Brief →
In the material below, the lines containing the word "width" are required; copy each of them.
(Data to examine Opens)
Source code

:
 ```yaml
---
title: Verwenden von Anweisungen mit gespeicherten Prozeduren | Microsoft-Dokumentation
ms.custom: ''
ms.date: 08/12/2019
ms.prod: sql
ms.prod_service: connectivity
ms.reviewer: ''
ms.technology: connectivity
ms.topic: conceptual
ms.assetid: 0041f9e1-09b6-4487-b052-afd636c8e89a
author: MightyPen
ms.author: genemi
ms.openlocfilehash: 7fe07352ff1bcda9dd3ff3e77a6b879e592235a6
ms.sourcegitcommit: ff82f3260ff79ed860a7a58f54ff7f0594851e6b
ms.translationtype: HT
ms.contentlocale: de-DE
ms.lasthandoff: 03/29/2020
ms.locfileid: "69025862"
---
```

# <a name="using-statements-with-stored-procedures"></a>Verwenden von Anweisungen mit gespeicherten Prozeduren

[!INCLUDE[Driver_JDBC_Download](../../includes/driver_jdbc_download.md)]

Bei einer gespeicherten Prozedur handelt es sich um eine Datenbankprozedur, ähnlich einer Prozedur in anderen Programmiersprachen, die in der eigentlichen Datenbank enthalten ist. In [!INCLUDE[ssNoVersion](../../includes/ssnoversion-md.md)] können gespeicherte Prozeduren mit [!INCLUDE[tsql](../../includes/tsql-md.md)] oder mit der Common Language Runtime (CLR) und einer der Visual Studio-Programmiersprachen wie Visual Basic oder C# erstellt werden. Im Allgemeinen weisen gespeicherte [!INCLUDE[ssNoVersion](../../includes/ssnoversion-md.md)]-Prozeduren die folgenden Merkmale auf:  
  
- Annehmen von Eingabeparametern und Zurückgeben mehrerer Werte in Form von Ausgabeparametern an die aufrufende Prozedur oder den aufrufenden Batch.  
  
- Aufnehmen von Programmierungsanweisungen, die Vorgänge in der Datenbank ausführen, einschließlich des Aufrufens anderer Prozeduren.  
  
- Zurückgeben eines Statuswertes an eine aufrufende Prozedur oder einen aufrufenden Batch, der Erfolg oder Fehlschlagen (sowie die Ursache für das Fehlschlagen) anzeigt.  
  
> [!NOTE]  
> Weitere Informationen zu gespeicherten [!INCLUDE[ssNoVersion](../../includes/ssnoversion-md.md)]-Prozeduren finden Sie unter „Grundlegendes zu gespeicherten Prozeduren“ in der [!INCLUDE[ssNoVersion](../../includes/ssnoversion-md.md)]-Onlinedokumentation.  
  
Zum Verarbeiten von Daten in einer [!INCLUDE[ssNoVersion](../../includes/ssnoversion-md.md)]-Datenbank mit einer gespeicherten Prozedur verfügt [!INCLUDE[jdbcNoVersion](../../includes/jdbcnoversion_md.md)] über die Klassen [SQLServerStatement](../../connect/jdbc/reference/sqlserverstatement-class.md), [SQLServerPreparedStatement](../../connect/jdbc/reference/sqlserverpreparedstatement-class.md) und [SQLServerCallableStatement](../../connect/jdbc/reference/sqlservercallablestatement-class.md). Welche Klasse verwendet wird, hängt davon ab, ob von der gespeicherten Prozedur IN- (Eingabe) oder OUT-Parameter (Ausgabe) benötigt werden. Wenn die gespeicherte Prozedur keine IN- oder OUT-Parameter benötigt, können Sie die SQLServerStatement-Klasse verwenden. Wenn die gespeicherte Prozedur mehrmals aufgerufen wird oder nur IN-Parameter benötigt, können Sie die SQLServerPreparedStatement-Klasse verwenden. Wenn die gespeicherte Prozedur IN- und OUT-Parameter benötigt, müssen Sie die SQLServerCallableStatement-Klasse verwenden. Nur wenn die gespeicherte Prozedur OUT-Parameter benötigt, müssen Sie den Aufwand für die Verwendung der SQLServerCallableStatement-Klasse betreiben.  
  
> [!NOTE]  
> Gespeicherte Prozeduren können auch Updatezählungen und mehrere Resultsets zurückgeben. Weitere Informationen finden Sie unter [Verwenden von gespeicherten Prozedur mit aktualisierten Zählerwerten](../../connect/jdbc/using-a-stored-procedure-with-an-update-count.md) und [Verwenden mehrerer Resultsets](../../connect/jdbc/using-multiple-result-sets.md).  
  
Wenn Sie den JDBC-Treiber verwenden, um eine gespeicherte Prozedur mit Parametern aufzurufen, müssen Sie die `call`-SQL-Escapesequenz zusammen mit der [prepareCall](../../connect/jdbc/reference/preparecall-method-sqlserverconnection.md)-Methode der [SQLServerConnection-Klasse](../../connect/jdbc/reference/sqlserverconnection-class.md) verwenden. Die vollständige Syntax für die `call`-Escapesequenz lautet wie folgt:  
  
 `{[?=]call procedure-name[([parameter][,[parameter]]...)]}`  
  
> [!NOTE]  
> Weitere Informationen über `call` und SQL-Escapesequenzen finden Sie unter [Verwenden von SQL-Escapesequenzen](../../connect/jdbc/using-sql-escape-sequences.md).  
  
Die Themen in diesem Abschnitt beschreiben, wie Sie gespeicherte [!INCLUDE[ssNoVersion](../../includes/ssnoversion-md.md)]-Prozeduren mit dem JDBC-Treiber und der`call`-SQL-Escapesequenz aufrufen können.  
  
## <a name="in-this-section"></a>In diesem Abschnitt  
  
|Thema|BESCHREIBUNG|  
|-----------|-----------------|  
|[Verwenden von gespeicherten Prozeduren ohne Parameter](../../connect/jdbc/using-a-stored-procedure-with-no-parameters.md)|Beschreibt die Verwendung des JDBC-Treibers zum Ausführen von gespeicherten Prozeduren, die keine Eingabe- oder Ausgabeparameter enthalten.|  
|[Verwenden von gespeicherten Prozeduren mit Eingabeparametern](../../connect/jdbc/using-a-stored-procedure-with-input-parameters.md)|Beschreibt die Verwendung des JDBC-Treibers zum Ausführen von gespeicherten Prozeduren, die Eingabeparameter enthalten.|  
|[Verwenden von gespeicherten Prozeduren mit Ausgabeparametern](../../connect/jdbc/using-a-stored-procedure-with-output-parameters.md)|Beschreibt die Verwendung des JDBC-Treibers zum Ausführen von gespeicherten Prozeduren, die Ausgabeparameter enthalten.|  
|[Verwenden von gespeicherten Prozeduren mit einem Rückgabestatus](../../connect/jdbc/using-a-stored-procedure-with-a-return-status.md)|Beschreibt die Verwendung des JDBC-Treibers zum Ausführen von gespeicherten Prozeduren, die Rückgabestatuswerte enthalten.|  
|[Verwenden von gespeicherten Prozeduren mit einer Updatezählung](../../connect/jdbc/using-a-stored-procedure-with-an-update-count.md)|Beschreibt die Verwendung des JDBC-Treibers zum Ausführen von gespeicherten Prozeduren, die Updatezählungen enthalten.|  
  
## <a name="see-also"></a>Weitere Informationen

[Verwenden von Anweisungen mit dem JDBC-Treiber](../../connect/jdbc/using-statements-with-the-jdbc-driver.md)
(Data to examine Closes)
(Data to examine Opens)
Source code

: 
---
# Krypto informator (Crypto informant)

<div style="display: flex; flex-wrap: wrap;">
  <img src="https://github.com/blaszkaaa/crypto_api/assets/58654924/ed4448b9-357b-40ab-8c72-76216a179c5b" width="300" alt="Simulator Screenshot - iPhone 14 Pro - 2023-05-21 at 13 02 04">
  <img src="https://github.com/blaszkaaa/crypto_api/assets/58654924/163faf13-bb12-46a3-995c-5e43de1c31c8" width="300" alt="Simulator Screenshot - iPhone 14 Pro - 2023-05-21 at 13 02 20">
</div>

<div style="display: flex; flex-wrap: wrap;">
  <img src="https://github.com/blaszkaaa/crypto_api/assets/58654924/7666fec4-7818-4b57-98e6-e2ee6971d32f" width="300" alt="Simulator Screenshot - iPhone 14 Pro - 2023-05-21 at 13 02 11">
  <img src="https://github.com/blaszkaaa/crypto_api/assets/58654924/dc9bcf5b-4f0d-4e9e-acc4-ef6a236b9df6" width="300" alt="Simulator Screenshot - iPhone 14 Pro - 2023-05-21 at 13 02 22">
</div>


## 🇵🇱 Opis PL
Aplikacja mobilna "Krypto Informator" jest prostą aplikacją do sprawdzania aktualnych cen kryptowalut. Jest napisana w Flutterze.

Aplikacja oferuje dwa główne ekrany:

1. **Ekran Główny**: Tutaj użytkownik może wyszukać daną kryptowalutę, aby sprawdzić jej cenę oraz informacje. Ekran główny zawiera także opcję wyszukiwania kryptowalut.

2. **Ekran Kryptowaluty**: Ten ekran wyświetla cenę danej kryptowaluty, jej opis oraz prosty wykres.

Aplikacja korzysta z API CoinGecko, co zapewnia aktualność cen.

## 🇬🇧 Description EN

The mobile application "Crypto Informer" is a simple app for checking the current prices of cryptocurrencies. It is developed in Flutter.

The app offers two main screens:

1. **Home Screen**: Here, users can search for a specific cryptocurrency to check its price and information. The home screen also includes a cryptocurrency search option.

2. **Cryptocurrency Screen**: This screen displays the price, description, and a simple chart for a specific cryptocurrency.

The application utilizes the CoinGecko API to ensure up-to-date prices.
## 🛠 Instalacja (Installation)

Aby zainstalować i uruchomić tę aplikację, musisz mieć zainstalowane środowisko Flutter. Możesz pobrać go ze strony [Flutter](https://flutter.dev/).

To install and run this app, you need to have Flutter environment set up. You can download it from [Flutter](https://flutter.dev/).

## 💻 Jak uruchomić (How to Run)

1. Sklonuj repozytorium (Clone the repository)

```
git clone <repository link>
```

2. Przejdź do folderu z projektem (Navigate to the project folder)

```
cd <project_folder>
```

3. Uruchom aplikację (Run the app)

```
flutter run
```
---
(Data to examine Closes)
(Data to examine Opens)
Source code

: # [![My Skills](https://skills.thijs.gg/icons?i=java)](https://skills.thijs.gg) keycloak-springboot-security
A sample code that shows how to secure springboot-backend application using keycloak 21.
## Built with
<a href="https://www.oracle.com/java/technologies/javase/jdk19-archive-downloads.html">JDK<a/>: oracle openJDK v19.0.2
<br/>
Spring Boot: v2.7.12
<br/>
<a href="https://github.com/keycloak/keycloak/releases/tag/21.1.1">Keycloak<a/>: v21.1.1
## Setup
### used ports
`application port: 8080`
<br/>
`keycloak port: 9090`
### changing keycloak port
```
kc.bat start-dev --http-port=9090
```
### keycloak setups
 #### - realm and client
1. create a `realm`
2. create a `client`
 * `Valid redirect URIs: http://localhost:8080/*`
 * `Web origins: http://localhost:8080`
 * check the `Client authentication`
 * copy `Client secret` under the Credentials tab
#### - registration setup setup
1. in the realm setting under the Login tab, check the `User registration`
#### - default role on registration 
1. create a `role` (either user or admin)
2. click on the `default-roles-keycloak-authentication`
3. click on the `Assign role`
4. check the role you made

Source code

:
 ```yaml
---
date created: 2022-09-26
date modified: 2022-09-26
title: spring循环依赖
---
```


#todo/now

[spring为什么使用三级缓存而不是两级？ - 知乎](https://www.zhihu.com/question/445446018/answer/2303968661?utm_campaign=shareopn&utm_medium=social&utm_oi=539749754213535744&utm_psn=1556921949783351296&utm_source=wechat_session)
(Data to examine Closes)
Response to the exercise →
  <img src="https://github.com/blaszkaaa/crypto_api/assets/58654924/ed4448b9-357b-40ab-8c72-76216a179c5b" width="300" alt="Simulator Screenshot - iPhone 14 Pro - 2023-05-21 at 13 02 04">
  <img src="https://github.com/blaszkaaa/crypto_api/assets/58654924/163faf13-bb12-46a3-995c-5e43de1c31c8" width="300" alt="Simulator Screenshot - iPhone 14 Pro - 2023-05-21 at 13 02 20">
  <img src="https://github.com/blaszkaaa/crypto_api/assets/58654924/7666fec4-7818-4b57-98e6-e2ee6971d32f" width="300" alt="Simulator Screenshot - iPhone 14 Pro - 2023-05-21 at 13 02 11">
  <img src="https://github.com/blaszkaaa/crypto_api/assets/58654924/dc9bcf5b-4f0d-4e9e-acc4-ef6a236b9df6" width="300" alt="Simulator Screenshot - iPhone 14 Pro - 2023-05-21 at 13 02 22">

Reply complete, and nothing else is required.